_PROBLEM:_ Print the records below exactly, starting at the first line and stopping after the line that contains "Jointly developed by". Leave out any pictures.

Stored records
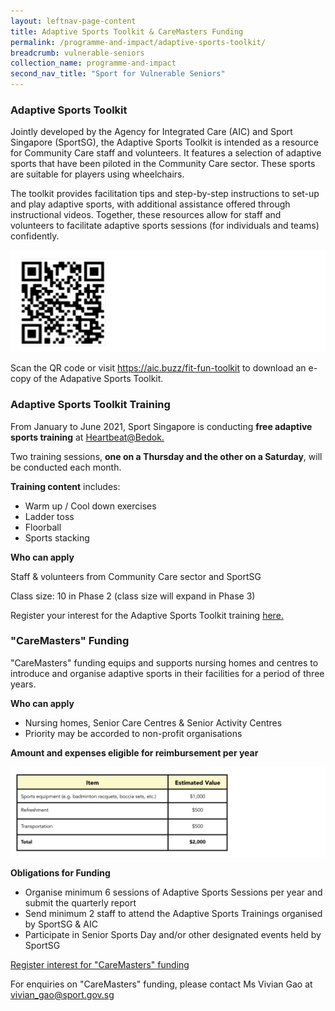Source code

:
 ```yaml
---
layout: leftnav-page-content
title: Adaptive Sports Toolkit & CareMasters Funding
permalink: /programme-and-impact/adaptive-sports-toolkit/
breadcrumb: vulnerable-seniors
collection_name: programme-and-impact
second_nav_title: "Sport for Vulnerable Seniors"
---
```


### Adaptive Sports Toolkit

Jointly developed by the Agency for Integrated Care (AIC) and Sport Singapore (SportSG), the Adaptive Sports Toolkit is intended as a resource for Community Care staff and volunteers. It features a selection of adaptive sports that have been piloted in the Community Care sector. These sports are suitable for players using wheelchairs.

The toolkit provides facilitation tips and step-by-step instructions to set-up and play adaptive sports, with additional assistance offered through instructional videos.  Together, these resources allow for staff and volunteers to facilitate adaptive sports sessions (for individuals and teams) confidently.

![AIC Qr code](/images/AIC_QRcode.jpg)

Scan the QR code or visit <https://aic.buzz/fit-fun-toolkit> to download an e-copy of the Adapative Sports Toolkit. 


### Adaptive Sports Toolkit Training

From January to June 2021, Sport Singapore is conducting __free adaptive sports training__ at [Heartbeat@Bedok.](https://www.myactivesg.com/facilities/heartbeat-bedok-activesg-sports-centre)

Two training sessions, __one on a Thursday and the other on a Saturday__, will be conducted each month. 

__Training content__ includes:

* Warm up / Cool down exercises
* Ladder toss
* Floorball
* Sports stacking

__Who can apply__

Staff & volunteers from Community Care sector and SportSG 

Class size: 10 in Phase 2 (class size will expand in Phase 3)

Register your interest for the Adaptive Sports Toolkit training [here.](https://share.hsforms.com/1GwuVMpR3TfGpNJGoiFWfXA3p5mz)


### "CareMasters" Funding

"CareMasters" funding equips and supports nursing homes and centres to introduce and organise adaptive sports in their facilities for a period of three years.

__Who can apply__

* Nursing homes, Senior Care Centres & Senior Activity Centres
* Priority may be accorded to non-profit organisations

__Amount and expenses eligible for reimbursement per year__

![Reimbursement Table](/images/Reimbursement_Table_v2.jpg)

__Obligations for Funding__

* Organise minimum 6 sessions of Adaptive Sports Sessions per year and submit the quarterly report 
* Send minimum 2 staff to attend the Adaptive Sports Trainings organised by SportSG & AIC
* Participate in Senior Sports Day and/or other designated events held by SportSG 

[Register interest for "CareMasters" funding](https://share.hsforms.com/1dKwqsElLQ0G42FHdRjtQVQ3p5mz) 

For enquiries on "CareMasters" funding, please contact Ms Vivian Gao at <vivian_gao@sport.gov.sg>

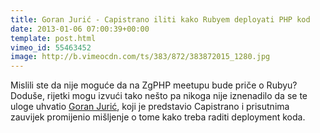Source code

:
 ```yaml
---
title: Goran Jurić - Capistrano iliti kako Rubyem deployati PHP kod
date: 2013-01-06 07:00:39+00:00
template: post.html
vimeo_id: 55463452
image: http://b.vimeocdn.com/ts/383/872/383872015_1280.jpg
---
```


Mislili ste da nije moguće da na ZgPHP meetupu bude priče o Rubyu? Doduše,
rijetki mogu izvući tako nešto pa nikoga nije iznenadilo da se te uloge uhvatio
[Goran Jurić](http://twitter.com/goran_juric), koji je predstavio Capistrano i
prisutnima zauvijek promijenio mišljenje o tome kako treba raditi deployment
koda.

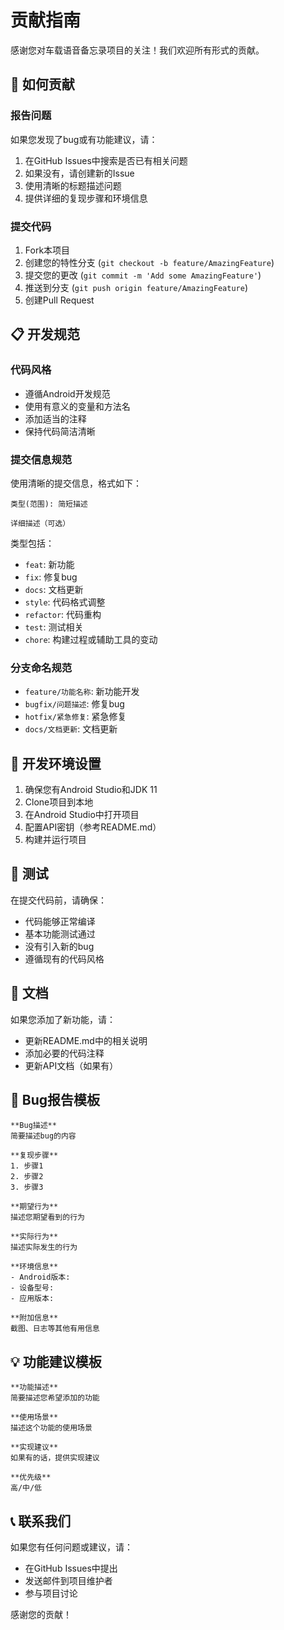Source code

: # 贡献指南

感谢您对车载语音备忘录项目的关注！我们欢迎所有形式的贡献。

## 🤝 如何贡献

### 报告问题
如果您发现了bug或有功能建议，请：
1. 在GitHub Issues中搜索是否已有相关问题
2. 如果没有，请创建新的Issue
3. 使用清晰的标题描述问题
4. 提供详细的复现步骤和环境信息

### 提交代码
1. Fork本项目
2. 创建您的特性分支 (`git checkout -b feature/AmazingFeature`)
3. 提交您的更改 (`git commit -m 'Add some AmazingFeature'`)
4. 推送到分支 (`git push origin feature/AmazingFeature`)
5. 创建Pull Request

## 📋 开发规范

### 代码风格
- 遵循Android开发规范
- 使用有意义的变量和方法名
- 添加适当的注释
- 保持代码简洁清晰

### 提交信息规范
使用清晰的提交信息，格式如下：
```
类型(范围): 简短描述

详细描述（可选）
```

类型包括：
- `feat`: 新功能
- `fix`: 修复bug
- `docs`: 文档更新
- `style`: 代码格式调整
- `refactor`: 代码重构
- `test`: 测试相关
- `chore`: 构建过程或辅助工具的变动

### 分支命名规范
- `feature/功能名称`: 新功能开发
- `bugfix/问题描述`: 修复bug
- `hotfix/紧急修复`: 紧急修复
- `docs/文档更新`: 文档更新

## 🔧 开发环境设置

1. 确保您有Android Studio和JDK 11
2. Clone项目到本地
3. 在Android Studio中打开项目
4. 配置API密钥（参考README.md）
5. 构建并运行项目

## 🧪 测试

在提交代码前，请确保：
- 代码能够正常编译
- 基本功能测试通过
- 没有引入新的bug
- 遵循现有的代码风格

## 📝 文档

如果您添加了新功能，请：
- 更新README.md中的相关说明
- 添加必要的代码注释
- 更新API文档（如果有）

## 🐛 Bug报告模板

```
**Bug描述**
简要描述bug的内容

**复现步骤**
1. 步骤1
2. 步骤2
3. 步骤3

**期望行为**
描述您期望看到的行为

**实际行为**
描述实际发生的行为

**环境信息**
- Android版本: 
- 设备型号: 
- 应用版本: 

**附加信息**
截图、日志等其他有用信息
```

## 💡 功能建议模板

```
**功能描述**
简要描述您希望添加的功能

**使用场景**
描述这个功能的使用场景

**实现建议**
如果有的话，提供实现建议

**优先级**
高/中/低
```

## 📞 联系我们

如果您有任何问题或建议，请：
- 在GitHub Issues中提出
- 发送邮件到项目维护者
- 参与项目讨论

感谢您的贡献！ 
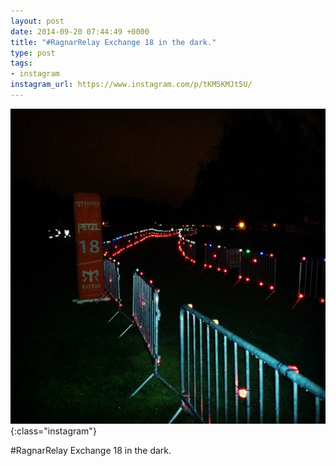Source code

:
 ```yaml
---
layout: post
date: 2014-09-20 07:44:49 +0000
title: "#RagnarRelay Exchange 18 in the dark."
type: post
tags:
- instagram
instagram_url: https://www.instagram.com/p/tKM5KMJt5U/
---
```


![Instagram - tKM5KMJt5U](/img/tKM5KMJt5U.jpg){:class="instagram"}

#RagnarRelay Exchange 18 in the dark.
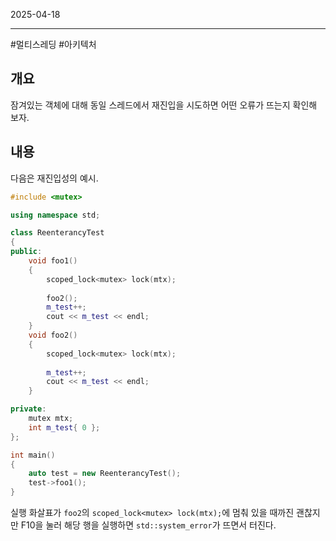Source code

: 

2025-04-18

----
#멀티스레딩 #아키텍처

## 개요
잠겨있는 객체에 대해 동일 스레드에서 재진입을 시도하면 어떤 오류가 뜨는지 확인해 보자. 

## 내용
다음은 재진입성의 예시.
```cpp
#include <mutex>

using namespace std;

class ReenterancyTest
{
public:
	void foo1()
	{
		scoped_lock<mutex> lock(mtx);
		
		foo2();
		m_test++;
		cout << m_test << endl;
	}
	void foo2()
	{
		scoped_lock<mutex> lock(mtx);
		
		m_test++;
		cout << m_test << endl;
	}

private:
	mutex mtx;
	int m_test{ 0 };
};

int main()
{
	auto test = new ReenterancyTest();
	test->foo1();
}
```

실행 화살표가 `foo2`의 `scoped_lock<mutex> lock(mtx);`에 멈춰 있을 때까진 괜찮지만 F10을 눌러 해당 행을 실행하면 `std::system_error`가 뜨면서 터진다. 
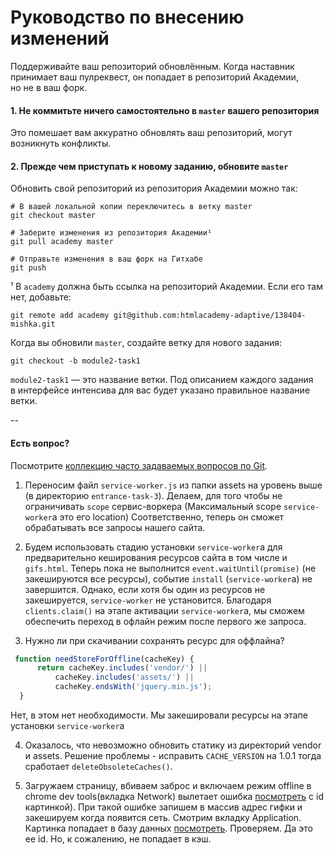 # Руководство по внесению изменений

Поддерживайте ваш репозиторий обновлённым. Когда наставник принимает ваш пулреквест, он попадает в репозиторий Академии, но не в ваш форк.

#### 1. Не коммитьте ничего самостоятельно в `master` вашего репозитория

Это помешает вам аккуратно обновлять ваш репозиторий, могут возникнуть конфликты.

#### 2. Прежде чем приступать к новому заданию, обновите `master`

Обновить свой репозиторий из репозитория Академии можно так:

```
# В вашей локальной копии переключитесь в ветку master
git checkout master

# Заберите изменения из репозитория Академии¹
git pull academy master

# Отправьте изменения в ваш форк на Гитхабе
git push
```

¹ В `academy` должна быть ссылка на репозиторий Академии. Если его там нет, добавьте:

```
git remote add academy git@github.com:htmlacademy-adaptive/138404-mishka.git
```

Когда вы обновили `master`, создайте ветку для нового задания:

```
git checkout -b module2-task1
```

`module2-task1` — это название ветки. Под описанием каждого задания в интерфейсе интенсива для вас будет указано правильное название ветки.

--

#### Есть вопрос?

Посмотрите [коллекцию часто задаваемых вопросов по Git](http://firstaidgit.ru).



1. Переносим файл `service-worker.js` из папки assets на уровень выше (в директорию `entrance-task-3`). Делаем, для того чтобы не ограничивать `scope`    сервис-воркера (Максимальный scope `service-worker`а это его location) Соответственно, теперь он сможет обрабатывать все запросы нашего сайта.

2. Будем использовать стадию установки `service-worker`а для предварительно кеширования ресурсов сайта в том числе и `gifs.html`. Теперь пока не выполнится `event.waitUntil(promise)` (не закешируются все ресурсы), событие `install` (`service-worker`а) не завершится. Однако, если хотя бы один из ресурсов не закешируется, `service-worker` не установится. Благодаря `clients.claim()` на этапе активации `service-worker`а, мы сможем обеспечить переход в офлайн режим после первого же запроса. 

3. Нужно ли при скачивании сохранять ресурс для оффлайна?

```javascript
 function needStoreForOffline(cacheKey) {
      return cacheKey.includes('vendor/') ||
          cacheKey.includes('assets/') ||
          cacheKey.endsWith('jquery.min.js');
  }
```
   Нет, в этом нет необходимости. Мы закешировали ресурсы на этапе установки `service-worker`а
   
4. Оказалось, что невозможно обновить статику из директорий vendor и assets. 
   Решение проблемы - исправить `CACHE_VERSION` на 1.0.1 тогда сработает `deleteObsoleteCaches()`.

5. Загружаем страницу, вбиваем заброс и включаем режим offline в chrome dev tools(вкладка Network) вылетает ошибка
[посмотреть](http://prntscr.com/eu0ugc) с id картинкой). При такой ошибке запишем в массив адрес гифки и закешируем когда появится сеть. Смотрим вкладку Application. Картинка попадает в базу данных [посмотреть](http://prntscr.com/eu0xro). Проверяем. Да это ee id.
Но, к сожалению, не попадает в кэш.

_SOLUTION TO THE EXERCISE:_
Source code

:
 ```yaml
---
layout: leftnav-page-content
title: Adaptive Sports Toolkit & CareMasters Funding
permalink: /programme-and-impact/adaptive-sports-toolkit/
breadcrumb: vulnerable-seniors
collection_name: programme-and-impact
second_nav_title: "Sport for Vulnerable Seniors"
---
```


### Adaptive Sports Toolkit

Jointly developed by the Agency for Integrated Care (AIC) and Sport Singapore (SportSG), the Adaptive Sports Toolkit is intended as a resource for Community Care staff and volunteers. It features a selection of adaptive sports that have been piloted in the Community Care sector. These sports are suitable for players using wheelchairs.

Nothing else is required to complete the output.